Saudariku….Karena tampilan fisik bukanlah
segalanya.
Ibnu Qoyyim dalam bukunya ‘taman orang-orang jatuh
cinta & memendam rindu menulis bahwa “Allah menjadikan penyebab kesenangan
adalah keberadaan istri. Andaikata penyebab tumbuhnya cinta adalah rupa yang elok,
tentunya (wanita) yang tidak memiliki keelokan tidak akan dianggap baik sama
sekali. Kadangkala kita mendapatkan orang yang lebih elok rupanya memilih
pasangan yang lebih buruk rupanya, padahal dia juga mengakui nilai keelokan
(wanita) yang lain. Meski begitu, tidak ada kendala apa-apa dalam hatinya.
Karena kecocokan akhlaq merupakan sesuatu yang paling disukai manusia, dengan
begitu kita tahu bahwa inilah yang paling penting dari segalanya. Memang bisa
saja cinta tubuh karena sebab-sebab tertentu. Tetapi cinta itu akan cepat
lenyap, dengan lenyapnya sebab.’
Kalau
bahasa ringkasnya mas fauzil, ‘kecantikan wajah terletak di nomor kesekian.
Jauh lebih penting dari kecantikan wajah adalah kesejukan wajah Anda ketika
suami memandang.’
Dalam sebuah hadist Rasullullah
mengatakan..nikahilah seorang wanita karena agamanya. Sebab, seorang budak
wanita yang shalehah meskipun buruk wajahnya adalah lebih utama.”
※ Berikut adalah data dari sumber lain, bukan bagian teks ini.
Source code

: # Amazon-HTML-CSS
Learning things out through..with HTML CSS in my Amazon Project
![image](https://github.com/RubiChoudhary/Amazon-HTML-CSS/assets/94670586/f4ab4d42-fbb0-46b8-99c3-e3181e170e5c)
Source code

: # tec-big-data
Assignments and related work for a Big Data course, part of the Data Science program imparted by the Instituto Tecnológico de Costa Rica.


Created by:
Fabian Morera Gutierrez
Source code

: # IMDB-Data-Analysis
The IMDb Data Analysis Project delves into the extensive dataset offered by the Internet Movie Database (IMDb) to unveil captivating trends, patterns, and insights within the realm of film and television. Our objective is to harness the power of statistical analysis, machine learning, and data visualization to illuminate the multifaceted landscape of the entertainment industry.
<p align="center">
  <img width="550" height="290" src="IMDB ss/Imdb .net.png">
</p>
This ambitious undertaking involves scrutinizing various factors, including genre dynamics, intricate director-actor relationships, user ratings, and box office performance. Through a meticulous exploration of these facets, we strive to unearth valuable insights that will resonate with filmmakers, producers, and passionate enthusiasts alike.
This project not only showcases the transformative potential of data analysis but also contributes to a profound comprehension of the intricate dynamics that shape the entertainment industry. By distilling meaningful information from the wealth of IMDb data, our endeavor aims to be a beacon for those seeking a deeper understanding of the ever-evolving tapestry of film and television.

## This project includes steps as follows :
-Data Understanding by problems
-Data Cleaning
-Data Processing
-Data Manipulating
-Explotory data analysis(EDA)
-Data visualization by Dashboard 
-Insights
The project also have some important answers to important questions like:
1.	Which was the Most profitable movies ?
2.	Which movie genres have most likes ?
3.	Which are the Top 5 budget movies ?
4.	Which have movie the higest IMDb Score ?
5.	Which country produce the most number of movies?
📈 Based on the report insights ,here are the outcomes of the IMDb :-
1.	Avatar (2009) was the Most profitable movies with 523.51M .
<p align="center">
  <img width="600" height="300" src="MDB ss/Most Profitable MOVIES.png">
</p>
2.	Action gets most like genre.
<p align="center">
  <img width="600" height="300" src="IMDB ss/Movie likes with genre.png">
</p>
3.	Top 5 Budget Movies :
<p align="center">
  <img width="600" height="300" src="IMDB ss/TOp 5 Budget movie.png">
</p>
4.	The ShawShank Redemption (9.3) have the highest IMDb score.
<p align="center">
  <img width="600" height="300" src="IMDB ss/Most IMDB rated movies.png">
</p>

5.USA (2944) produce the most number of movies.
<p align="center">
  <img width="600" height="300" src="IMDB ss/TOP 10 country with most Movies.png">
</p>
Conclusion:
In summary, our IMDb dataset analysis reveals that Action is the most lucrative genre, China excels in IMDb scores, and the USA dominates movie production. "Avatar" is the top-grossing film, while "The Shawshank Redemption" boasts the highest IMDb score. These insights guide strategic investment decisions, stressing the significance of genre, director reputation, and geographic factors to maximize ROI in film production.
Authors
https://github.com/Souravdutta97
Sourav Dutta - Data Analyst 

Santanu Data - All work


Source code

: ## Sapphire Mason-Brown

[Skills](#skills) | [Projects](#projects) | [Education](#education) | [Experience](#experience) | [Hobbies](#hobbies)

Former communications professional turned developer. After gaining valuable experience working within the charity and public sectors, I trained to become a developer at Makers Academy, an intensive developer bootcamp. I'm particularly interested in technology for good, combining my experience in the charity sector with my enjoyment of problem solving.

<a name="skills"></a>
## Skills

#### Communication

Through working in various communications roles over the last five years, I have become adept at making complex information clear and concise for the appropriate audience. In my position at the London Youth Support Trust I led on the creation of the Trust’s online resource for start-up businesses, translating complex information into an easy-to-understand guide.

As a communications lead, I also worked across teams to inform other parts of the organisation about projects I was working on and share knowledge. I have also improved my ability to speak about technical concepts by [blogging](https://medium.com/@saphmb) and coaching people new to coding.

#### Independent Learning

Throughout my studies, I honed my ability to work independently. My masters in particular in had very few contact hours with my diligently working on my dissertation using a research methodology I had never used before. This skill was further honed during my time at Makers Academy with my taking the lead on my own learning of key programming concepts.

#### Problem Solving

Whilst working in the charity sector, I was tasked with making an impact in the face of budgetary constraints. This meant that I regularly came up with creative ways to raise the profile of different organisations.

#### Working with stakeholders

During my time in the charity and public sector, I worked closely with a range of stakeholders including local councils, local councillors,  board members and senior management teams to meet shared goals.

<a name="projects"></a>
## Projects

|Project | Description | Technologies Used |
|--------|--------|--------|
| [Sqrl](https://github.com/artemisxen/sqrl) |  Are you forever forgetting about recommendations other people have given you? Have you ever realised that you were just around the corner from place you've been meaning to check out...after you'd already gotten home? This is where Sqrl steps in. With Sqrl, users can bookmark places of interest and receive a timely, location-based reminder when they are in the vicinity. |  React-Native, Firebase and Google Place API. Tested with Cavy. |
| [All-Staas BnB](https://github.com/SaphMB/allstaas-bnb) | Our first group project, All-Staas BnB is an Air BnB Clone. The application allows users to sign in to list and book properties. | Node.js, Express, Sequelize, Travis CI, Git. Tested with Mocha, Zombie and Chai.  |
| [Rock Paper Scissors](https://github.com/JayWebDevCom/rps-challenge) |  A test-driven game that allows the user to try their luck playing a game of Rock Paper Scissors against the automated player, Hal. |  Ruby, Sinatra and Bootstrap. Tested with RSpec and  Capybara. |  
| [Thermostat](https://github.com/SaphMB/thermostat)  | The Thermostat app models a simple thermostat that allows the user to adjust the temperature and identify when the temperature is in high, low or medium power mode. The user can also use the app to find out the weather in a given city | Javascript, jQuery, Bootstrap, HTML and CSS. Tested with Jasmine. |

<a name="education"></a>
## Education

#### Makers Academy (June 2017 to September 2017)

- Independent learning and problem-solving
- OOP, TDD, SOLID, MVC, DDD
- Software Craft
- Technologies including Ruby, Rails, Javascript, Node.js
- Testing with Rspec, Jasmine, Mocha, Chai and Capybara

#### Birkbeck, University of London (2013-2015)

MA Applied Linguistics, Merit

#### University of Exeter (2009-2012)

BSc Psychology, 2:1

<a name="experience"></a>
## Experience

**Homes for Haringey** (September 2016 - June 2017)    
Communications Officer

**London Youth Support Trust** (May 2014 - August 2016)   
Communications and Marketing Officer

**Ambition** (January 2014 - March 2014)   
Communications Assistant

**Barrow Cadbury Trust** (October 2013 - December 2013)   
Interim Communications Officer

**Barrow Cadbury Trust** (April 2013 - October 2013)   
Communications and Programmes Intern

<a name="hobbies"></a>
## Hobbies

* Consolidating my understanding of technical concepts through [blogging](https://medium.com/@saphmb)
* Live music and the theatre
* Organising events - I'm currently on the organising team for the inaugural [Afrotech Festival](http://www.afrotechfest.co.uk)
Wanita yang (akhlaknya) buruk adalah untuk
laki-laki yang (akhlaknya) buruk, dan laki-laki yang (akhlaknya) buruk untuk
wanita yang (akhlaknya) buruk pula. Wanita yang baik-baik untuk laki-laki yang
baik, dan laki-laki yang baik-baik untuk wanita yang baik-baik pula. (An-Nur
26).
Wahai saudariku muslimah, wanita adalah kunci
kebaikan suatu umat. Wanita bagaikan batu bata, ia adalah pembangun generasi
manusia. Maka jika kaum wanita baik, maka baiklah suatu generasi. Namun
sebaliknya, jika kaum wanita itu rusak, maka akan rusak pulalah generasi
tersebut.
Maka, engkaulah wahai saudariku… engkaulah
pengemban amanah pembangun generasi umat ini. Jadilah engkau wanita muslimah
yang sejati, wanita yang senantiasa menjaga kehormatannya. Yang menjunjung
tinggi hak Rabb-nya. Yang setia menjalankan sunnah rasul-Nya.
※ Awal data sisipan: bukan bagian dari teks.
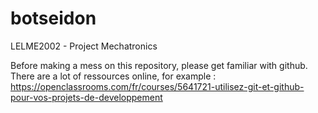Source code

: # botseidon
LELME2002 - Project Mechatronics

Before making a mess on this repository, please get familiar with github. There are a lot of ressources online, for example :
https://openclassrooms.com/fr/courses/5641721-utilisez-git-et-github-pour-vos-projets-de-developpement

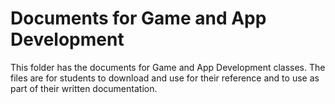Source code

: # Documents for Game and App Development

This folder has the documents for Game and App Development classes. The files are for students to download and use for their reference and to use as part of their written documentation.
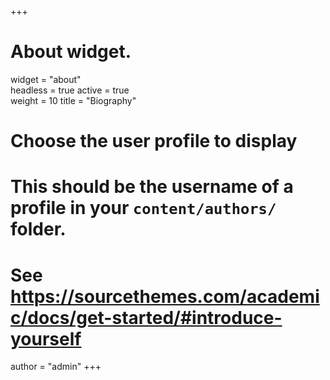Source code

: +++
# About widget.
widget = "about"  
headless = true 
active = true  
weight = 10 
title = "Biography"

# Choose the user profile to display
# This should be the username of a profile in your `content/authors/` folder.
# See https://sourcethemes.com/academic/docs/get-started/#introduce-yourself
author = "admin"
+++
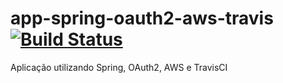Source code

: # app-spring-oauth2-aws-travis   [![Build Status](https://travis-ci.org/cvinicius987/app-spring-oauth2-aws-travis.svg?branch=master)](https://travis-ci.org/cvinicius987/app-spring-oauth2-aws-travis)

Aplicação utilizando Spring, OAuth2, AWS e TravisCI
Saudariku… Wanita sholeha adalah
Bidadari Dunia
Allah telah dengan begitu Indahnya mengibaratkan,
bahwa salah satu cirri bidadari adalah tidak
pernah disentuh, kesuciannya terjaga dan sopan.Wanita shaliha bukan
hanya mereka yang berwajah cantik namun juga wanita yang kecantikannya
terpancar dari aura hatinya, matanya terjaga dari hal hal yang diharamkan
syariat, pandangannya menyejukan mata sang suami, tidak pernah membantah suami
yang menuntunnya menapaki jejak jejak Assunnah dan patuh terhadap Al
Qur’an. Menjadi penyemangat dikala suami kalah dan lelah, Berdiri
tegak mendampingi suami dalam masa masa sulit, berada disisinya disetiap
suasana. Menjadi penghibur dikala gelisah, dan menjadi Alarm dikala
lelapnya fajar membuai, mengingatkan suami tercinta dengan percikan air Wudhu
di wajahnya.Sungguh Kebahagiaan Memiliki wanita salihah, Hingga manusia
menggambarkannya sebagai bidadari.
Wahai
saudariku………..Sambutlah salam dan penghormatan…..
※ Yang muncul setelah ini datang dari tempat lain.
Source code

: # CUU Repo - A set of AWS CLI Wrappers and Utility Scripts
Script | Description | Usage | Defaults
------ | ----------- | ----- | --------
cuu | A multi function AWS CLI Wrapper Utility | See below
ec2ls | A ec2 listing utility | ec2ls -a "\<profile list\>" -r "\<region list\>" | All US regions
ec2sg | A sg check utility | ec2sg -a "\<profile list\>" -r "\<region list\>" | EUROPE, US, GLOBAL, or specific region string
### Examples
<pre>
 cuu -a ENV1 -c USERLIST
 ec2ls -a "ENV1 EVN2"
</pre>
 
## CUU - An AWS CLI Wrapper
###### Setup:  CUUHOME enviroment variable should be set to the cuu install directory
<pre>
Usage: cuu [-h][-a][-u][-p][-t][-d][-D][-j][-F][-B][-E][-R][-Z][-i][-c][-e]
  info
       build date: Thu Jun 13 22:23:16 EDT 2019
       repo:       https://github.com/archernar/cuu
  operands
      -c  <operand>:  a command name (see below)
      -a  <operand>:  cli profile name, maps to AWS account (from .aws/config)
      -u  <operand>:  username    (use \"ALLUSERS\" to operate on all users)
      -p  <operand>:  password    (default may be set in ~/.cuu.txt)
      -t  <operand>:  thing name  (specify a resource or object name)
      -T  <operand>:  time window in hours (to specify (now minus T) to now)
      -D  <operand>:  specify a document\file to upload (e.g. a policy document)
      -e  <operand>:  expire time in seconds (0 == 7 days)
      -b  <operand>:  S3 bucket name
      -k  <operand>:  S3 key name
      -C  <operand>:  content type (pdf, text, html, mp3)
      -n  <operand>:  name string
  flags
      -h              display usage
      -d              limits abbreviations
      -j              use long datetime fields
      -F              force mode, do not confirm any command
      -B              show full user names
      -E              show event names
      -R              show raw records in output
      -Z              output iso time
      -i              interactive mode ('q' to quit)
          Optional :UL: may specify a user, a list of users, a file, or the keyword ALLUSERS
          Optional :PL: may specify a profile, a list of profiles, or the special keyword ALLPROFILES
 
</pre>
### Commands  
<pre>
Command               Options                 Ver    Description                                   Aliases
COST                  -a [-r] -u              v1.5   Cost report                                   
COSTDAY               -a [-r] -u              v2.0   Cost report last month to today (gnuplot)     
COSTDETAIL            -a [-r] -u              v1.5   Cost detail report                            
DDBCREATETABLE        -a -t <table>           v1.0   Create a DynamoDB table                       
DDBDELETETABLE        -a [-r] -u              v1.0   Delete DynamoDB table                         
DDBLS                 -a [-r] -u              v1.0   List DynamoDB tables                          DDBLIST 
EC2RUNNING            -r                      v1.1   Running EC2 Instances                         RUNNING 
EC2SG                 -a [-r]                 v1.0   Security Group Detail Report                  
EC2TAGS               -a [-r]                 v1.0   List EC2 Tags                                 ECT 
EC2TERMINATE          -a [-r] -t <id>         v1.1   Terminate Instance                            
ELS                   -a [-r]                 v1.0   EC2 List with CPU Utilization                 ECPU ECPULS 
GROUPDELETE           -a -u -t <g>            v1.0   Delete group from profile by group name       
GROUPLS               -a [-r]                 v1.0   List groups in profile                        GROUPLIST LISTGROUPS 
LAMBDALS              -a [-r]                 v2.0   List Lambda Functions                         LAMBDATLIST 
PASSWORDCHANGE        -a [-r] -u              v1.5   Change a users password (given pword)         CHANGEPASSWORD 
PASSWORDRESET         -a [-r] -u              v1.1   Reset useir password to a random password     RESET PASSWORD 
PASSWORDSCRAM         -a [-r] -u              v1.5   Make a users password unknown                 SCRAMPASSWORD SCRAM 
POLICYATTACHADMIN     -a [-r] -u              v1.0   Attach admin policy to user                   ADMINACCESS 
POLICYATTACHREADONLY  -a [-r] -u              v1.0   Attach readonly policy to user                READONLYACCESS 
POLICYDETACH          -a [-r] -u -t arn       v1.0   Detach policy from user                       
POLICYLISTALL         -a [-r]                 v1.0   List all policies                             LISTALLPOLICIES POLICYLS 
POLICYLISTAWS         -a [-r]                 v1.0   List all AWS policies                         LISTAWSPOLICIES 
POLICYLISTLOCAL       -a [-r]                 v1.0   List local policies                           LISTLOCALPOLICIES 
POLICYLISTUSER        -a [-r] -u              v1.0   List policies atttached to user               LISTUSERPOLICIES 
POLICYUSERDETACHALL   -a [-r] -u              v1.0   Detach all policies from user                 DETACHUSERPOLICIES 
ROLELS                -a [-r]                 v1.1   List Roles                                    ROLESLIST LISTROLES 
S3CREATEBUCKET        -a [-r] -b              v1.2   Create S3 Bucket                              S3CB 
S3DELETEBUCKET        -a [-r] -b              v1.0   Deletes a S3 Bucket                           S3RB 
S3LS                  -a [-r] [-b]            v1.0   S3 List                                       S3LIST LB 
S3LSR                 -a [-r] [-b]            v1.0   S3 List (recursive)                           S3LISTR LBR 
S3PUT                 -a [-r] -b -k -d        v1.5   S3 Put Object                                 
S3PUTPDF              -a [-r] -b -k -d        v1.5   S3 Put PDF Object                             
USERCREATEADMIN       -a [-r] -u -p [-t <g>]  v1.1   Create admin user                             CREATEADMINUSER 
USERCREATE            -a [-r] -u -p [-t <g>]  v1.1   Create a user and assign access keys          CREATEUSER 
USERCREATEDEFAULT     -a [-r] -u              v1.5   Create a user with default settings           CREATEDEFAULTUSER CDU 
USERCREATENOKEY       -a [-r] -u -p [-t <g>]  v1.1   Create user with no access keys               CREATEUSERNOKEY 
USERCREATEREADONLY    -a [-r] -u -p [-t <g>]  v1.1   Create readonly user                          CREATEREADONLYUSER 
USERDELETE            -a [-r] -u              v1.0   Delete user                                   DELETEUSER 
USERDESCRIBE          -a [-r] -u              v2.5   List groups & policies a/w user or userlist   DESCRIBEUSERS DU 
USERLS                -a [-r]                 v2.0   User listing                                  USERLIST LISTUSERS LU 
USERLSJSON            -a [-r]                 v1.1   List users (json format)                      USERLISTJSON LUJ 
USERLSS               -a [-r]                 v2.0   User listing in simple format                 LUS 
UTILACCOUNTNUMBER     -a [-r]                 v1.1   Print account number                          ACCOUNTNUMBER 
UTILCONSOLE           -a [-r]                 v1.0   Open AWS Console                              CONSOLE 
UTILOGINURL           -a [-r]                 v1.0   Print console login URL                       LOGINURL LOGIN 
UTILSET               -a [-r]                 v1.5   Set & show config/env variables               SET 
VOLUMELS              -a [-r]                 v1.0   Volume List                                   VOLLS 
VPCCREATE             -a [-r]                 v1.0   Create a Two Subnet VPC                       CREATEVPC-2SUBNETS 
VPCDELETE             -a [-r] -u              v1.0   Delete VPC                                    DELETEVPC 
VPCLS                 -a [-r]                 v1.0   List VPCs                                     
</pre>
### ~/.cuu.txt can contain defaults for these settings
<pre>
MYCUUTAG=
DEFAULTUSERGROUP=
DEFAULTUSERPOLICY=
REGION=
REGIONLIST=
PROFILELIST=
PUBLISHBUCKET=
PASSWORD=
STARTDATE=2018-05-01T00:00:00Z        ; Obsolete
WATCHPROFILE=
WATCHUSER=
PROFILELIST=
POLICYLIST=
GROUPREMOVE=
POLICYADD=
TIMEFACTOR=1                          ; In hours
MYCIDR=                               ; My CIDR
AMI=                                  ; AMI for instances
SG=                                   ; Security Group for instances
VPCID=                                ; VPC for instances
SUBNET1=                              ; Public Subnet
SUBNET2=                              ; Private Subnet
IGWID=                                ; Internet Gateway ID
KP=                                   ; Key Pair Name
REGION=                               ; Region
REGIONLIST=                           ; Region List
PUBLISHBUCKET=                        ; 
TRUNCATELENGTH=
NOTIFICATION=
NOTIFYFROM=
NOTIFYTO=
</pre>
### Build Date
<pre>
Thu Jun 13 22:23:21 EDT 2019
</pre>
Selamat dan salut buat saudariku………..yang
mendirikan shalat dan berpuasa dengan patuh dan penuh kosentrasi.
Selamat dan salut buat saudariku………..yang
memakai hijab karena rasa malu dan untuk menjaga kehormatan dan keteguhan hati.
Selamat dan salut buat saudariku………..yang
selalu belajar dan menelaah dengan penuh kesadaran dan kelurusan hati.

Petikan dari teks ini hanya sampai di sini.